In the part depicting the Cultural Revolution, dancers dressed as Red Guards waved around copies of Mao Zedong’s Little Red Book, both historic icons of the turbulent period. Following the premiere, the projection sequence was cut from the show. Media reported at the time that senior management from Hong Kong Ballet met their German counterparts and decided to cut the section because it was politically incorrect.
3. Antony Gormley’s statues
In 2014, the British artist’s Naked Man statues were to appear on Hong Kong rooftops. Titled “Event Horizon”, the 31 fibreglass and iron statues were made from life-size body casts of the artist. But when sponsor Hongkong Land decided to pull the plug on the exhibition it attracted worldwide attention. The company was believed to have withdrawn its support after an investment banker jumped to his death from the top of an office block which belonged to the major Central landlord, in February of that year.

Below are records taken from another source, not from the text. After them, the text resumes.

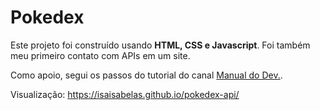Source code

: # Pokedex 

Este projeto foi construído usando **HTML, CSS e Javascript**. Foi também meu primeiro contato com APIs em um site. 

Como apoio, segui os passos do tutorial do canal [Manual do Dev.](https://www.youtube.com/watch?v=SjtdH3dWLa8). 

Visualização: https://isaisabelas.github.io/pokedex-api/
 



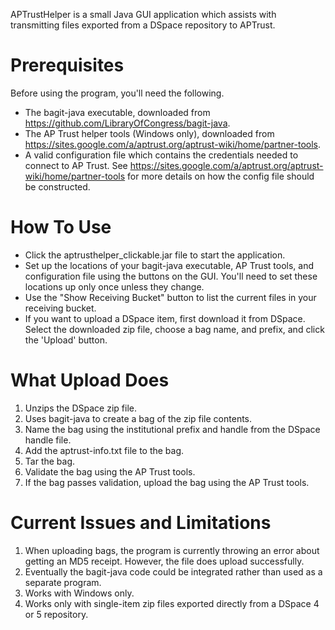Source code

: APTrustHelper is a small Java GUI application which assists with transmitting files exported from a DSpace repository to APTrust.

Prerequisites
=============
Before using the program, you'll need the following.
* The bagit-java executable, downloaded from https://github.com/LibraryOfCongress/bagit-java.
* The AP Trust helper tools (Windows only), downloaded from https://sites.google.com/a/aptrust.org/aptrust-wiki/home/partner-tools.
* A valid configuration file which contains the credentials needed to connect to AP Trust. See https://sites.google.com/a/aptrust.org/aptrust-wiki/home/partner-tools for more details on how the config file should be constructed.

How To Use
==========
* Click the aptrusthelper_clickable.jar file to start the application.
* Set up the locations of your bagit-java executable, AP Trust tools, and configuration file using the buttons on the GUI. You'll need to set these locations up only once unless they change.
* Use the "Show Receiving Bucket" button to list the current files in your receiving bucket.
* If you want to upload a DSpace item, first download it from DSpace. Select the downloaded zip file, choose a bag name, and prefix, and click the 'Upload' button.

What Upload Does
================
1. Unzips the DSpace zip file.
2. Uses bagit-java to create a bag of the zip file contents.
3. Name the bag using the institutional prefix and handle from the DSpace handle file.
4. Add the aptrust-info.txt file to the bag.
5. Tar the bag.
5. Validate the bag using the AP Trust tools.
6. If the bag passes validation, upload the bag using the AP Trust tools.

Current Issues and Limitations
==============
1. When uploading bags, the program is currently throwing an error about getting an MD5 receipt. However, the file does upload successfully.
2. Eventually the bagit-java code could be integrated rather than used as a separate program.
3. Works with Windows only.
2. Works only with single-item zip files exported directly from a DSpace 4 or 5 repository.
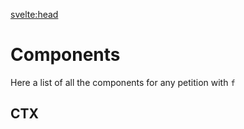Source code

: <script>
  import ListOfComponents from '$lib/components/listOfComponets.svelte';
</script>

<svelte:head>

<script src='/prism.mjs' defer></script>
<title>Components - Vixeny</title>
  <meta name="description" content="Understanding Components"/>
  <meta name="keywords" content="Components, web development, Vixeny framework, FP, functional programming,"/>
</svelte:head>

# Components

Here a list of all the components for any petition with `f`

## CTX

<ListOfComponents />
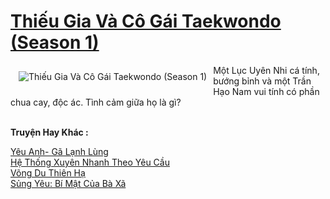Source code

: <a href="https://utruyen.com/truyen/thieu-gia-va-co-gai-taekwondo-season-1/19517/" title="Thiếu Gia Và Cô Gái Taekwondo (Season 1)"><h1>Thiếu Gia Và Cô Gái Taekwondo (Season 1)</h1></a><div style="display:table"><img align="right" style="float: left; padding: 10px;" src="https://utruyen.com/images/story/200x260/thieu-gia-va-co-gai-taekwondo-season-1.jpg" alt="Thiếu Gia Và Cô Gái Taekwondo (Season 1)">Một Lục Uyên Nhi cá tính, bướng bỉnh và một Trần Hạo Nam vui tính có phần chua cay, độc ác. Tình cảm giữa họ là gì?</div><p><br><b>Truyện Hay Khác :</b></p><a href="https://utruyen.com/truyen/yeu-anh-ga-lanh-lung/19516/" alt="Yêu Anh- Gã Lạnh Lùng">Yêu Anh- Gã Lạnh Lùng</a><br/><a href="https://truyenngontinhay.wordpress.com/2019/10/03/he-thong-xuyen-nhanh-theo-yeu-cau/" alt="Hệ Thống Xuyên Nhanh Theo Yêu Cầu">Hệ Thống Xuyên Nhanh Theo Yêu Cầu</a><br/><a href="https://github.com/quanluxury/ngontinhhot/tree/master/truyenhay/19370/" alt="Võng Du Thiên Hạ">Võng Du Thiên Hạ</a><br/><a href="https://truyenngontinhay.wordpress.com/2019/10/03/sung-yeu-bi-mat-cua-ba-xa/" alt="Sủng Yêu: Bí Mật Của Bà Xã">Sủng Yêu: Bí Mật Của Bà Xã</a><br/>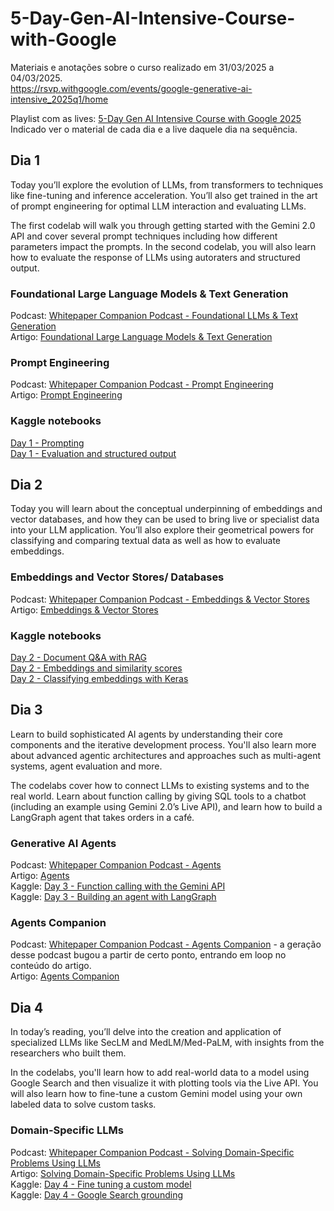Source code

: # 5-Day-Gen-AI-Intensive-Course-with-Google
Materiais e anotações sobre o curso realizado em 31/03/2025 a 04/03/2025.  
https://rsvp.withgoogle.com/events/google-generative-ai-intensive_2025q1/home  

Playlist com as lives: [5-Day Gen AI Intensive Course with Google 2025](https://www.youtube.com/playlist?list=PLqFaTIg4myu-lbBTrUpoQQIzZZxvrOaP5)  
Indicado ver o material de cada dia e a live daquele dia na sequência.  


## Dia 1

Today you’ll explore the evolution of LLMs, from transformers to techniques like fine-tuning and inference acceleration. You’ll also get trained in the art of prompt engineering for optimal LLM interaction and evaluating LLMs.  

The first codelab will walk you through getting started with the Gemini 2.0 API and cover several prompt techniques including how different parameters impact the prompts. In the second codelab, you will also learn how to evaluate the response of LLMs using autoraters and structured output.  

### Foundational Large Language Models & Text Generation
Podcast: [Whitepaper Companion Podcast - Foundational LLMs & Text Generation](https://youtu.be/Na3O4Pkbp-U?si=Fn5Ry61eChrIThgN)  
Artigo: [Foundational Large Language Models & Text Generation](https://www.kaggle.com/whitepaper-foundational-llm-and-text-generation)  

### Prompt Engineering
Podcast: [Whitepaper Companion Podcast - Prompt Engineering](https://youtu.be/CFtX0ZyLSAY?si=iimK8ne0fUKLfKrF)  
Artigo: [Prompt Engineering](https://www.kaggle.com/whitepaper-prompt-engineering)  

### Kaggle notebooks
[Day 1 - Prompting](https://www.kaggle.com/code/markishere/day-1-prompting)  
[Day 1 - Evaluation and structured output](https://www.kaggle.com/code/markishere/day-1-evaluation-and-structured-output)  


## Dia 2

Today you will learn about the conceptual underpinning of embeddings and vector databases, and how they can be used to bring live or specialist data into your LLM application. You’ll also explore their geometrical powers for classifying and comparing textual data as well as how to evaluate embeddings.  

### Embeddings and Vector Stores/ Databases
Podcast: [Whitepaper Companion Podcast - Embeddings & Vector Stores](https://youtu.be/xCAVsst6WJ8?si=I3lBGOg8IhMcSXBC)  
Artigo: [Embeddings & Vector Stores](https://www.kaggle.com/whitepaper-embeddings-and-vector-stores)  

### Kaggle notebooks
[Day 2 - Document Q&A with RAG](https://www.kaggle.com/code/markishere/day-2-document-q-a-with-rag)  
[Day 2 - Embeddings and similarity scores](https://www.kaggle.com/code/markishere/day-2-embeddings-and-similarity-scores)  
[Day 2 - Classifying embeddings with Keras](https://www.kaggle.com/code/markishere/day-2-classifying-embeddings-with-keras)  


## Dia 3

Learn to build sophisticated AI agents by understanding their core components and the iterative development process. You'll also learn more about advanced agentic architectures and approaches such as multi-agent systems, agent evaluation and more.  

The codelabs cover how to connect LLMs to existing systems and to the real world. Learn about function calling by giving SQL tools to a chatbot (including an example using Gemini 2.0’s Live API), and learn how to build a LangGraph agent that takes orders in a café.  

### Generative AI Agents
Podcast: [Whitepaper Companion Podcast - Agents](https://youtu.be/D3Kaqz7VW28?si=MIODOwrvIuNv7jPp)  
Artigo: [Agents](https://www.kaggle.com/whitepaper-agents)  
Kaggle: [Day 3 - Function calling with the Gemini API](https://www.kaggle.com/code/markishere/day-3-function-calling-with-the-gemini-api)  
Kaggle: [Day 3 - Building an agent with LangGraph](https://www.kaggle.com/code/markishere/day-3-building-an-agent-with-langgraph/)  

### Agents Companion
Podcast: [Whitepaper Companion Podcast - Agents Companion](https://youtu.be/7rbSwt-7odQ?si=dkGf4a9khLPR-MF0) - a geração desse podcast bugou a partir de certo ponto, entrando em loop no conteúdo do artigo.  
Artigo: [Agents Companion](https://www.kaggle.com/whitepaper-agent-companion)  


## Dia 4

In today’s reading, you’ll delve into the creation and application of specialized LLMs like SecLM and MedLM/Med-PaLM, with insights from the researchers who built them.  

In the codelabs, you'll learn how to add real-world data to a model using Google Search and then visualize it with plotting tools via the Live API. You will also learn how to fine-tune a custom Gemini model using your own labeled data to solve custom tasks.  

### Domain-Specific LLMs
Podcast: [Whitepaper Companion Podcast - Solving Domain-Specific Problems Using LLMs](https://youtu.be/MWqspvVvNzA?si=4rp26w39yMqfdUd4)  
Artigo: [Solving Domain-Specific Problems Using LLMs](https://www.kaggle.com/whitepaper-solving-domains-specific-problems-using-llms)  
Kaggle: [Day 4 - Fine tuning a custom model](https://www.kaggle.com/code/markishere/day-4-fine-tuning-a-custom-model)  
Kaggle: [Day 4 - Google Search grounding](https://www.kaggle.com/code/markishere/day-4-google-search-grounding)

Putting Gormley’s figures on the edge of Central rooftops was considered a very badly timed exercise and the original plan was ditched.
Antony Gormley’s Naked Man sculpture fenced off in Hong Kong Central district after complaint it is an ‘obstruction’
After the project was put on hold for more than a year, five life-size Naked Man sculptures were eventually mounted on the rooftops of City Hall lower block, Hip Shing Hong Centre, New World Tower II, St. George’s Building and the Queensway Government Offices.
4. Book Fair bans pseudo-models
In 2010, the Hong Kong Book Fair got into another censorship tangle when it banned pseudo-models from appearing at the event after they had appeared the previous year and signed copies of their risqué photo books. The models, who don’t have any training, are known as lang mo in Cantonese. They attracted droves of besotted young male fans on their initial appearance at the show, but they were accused of hijacking a cultural event to promote themselves.
“The purpose of the Book Fair is to promote a good reading culture and it is a healthy event,” spokesman William Cheung was quoted saying. “Last year, we received lots of complaints from parents, educational and religious groups concerning [these pseudo-models’] appearances.”
5. Beauty and the Beast
As if berating 10 children’s books featuring same-sex parents and other LGBT themes wasn’t enough, last year the Family School Sexual Orientation Discrimination Ordinance Concern Group, also opposed the rating of the Disney live-action film over claims it contained homosexual content. The group submitted a petition letter to the Hong Kong film classification authority to oppose its rating, which it had deemed suitable for all ages. The group said the film included gay scenes and neglected to criticise “gay-related behaviour or lifestyle” in any way.
A Disney spokeswoman later confirmed “the film has not been and will not be cut”, while a spokeswoman for the film authority said their panel unanimously agreed that it should be rated as suitable for all ages.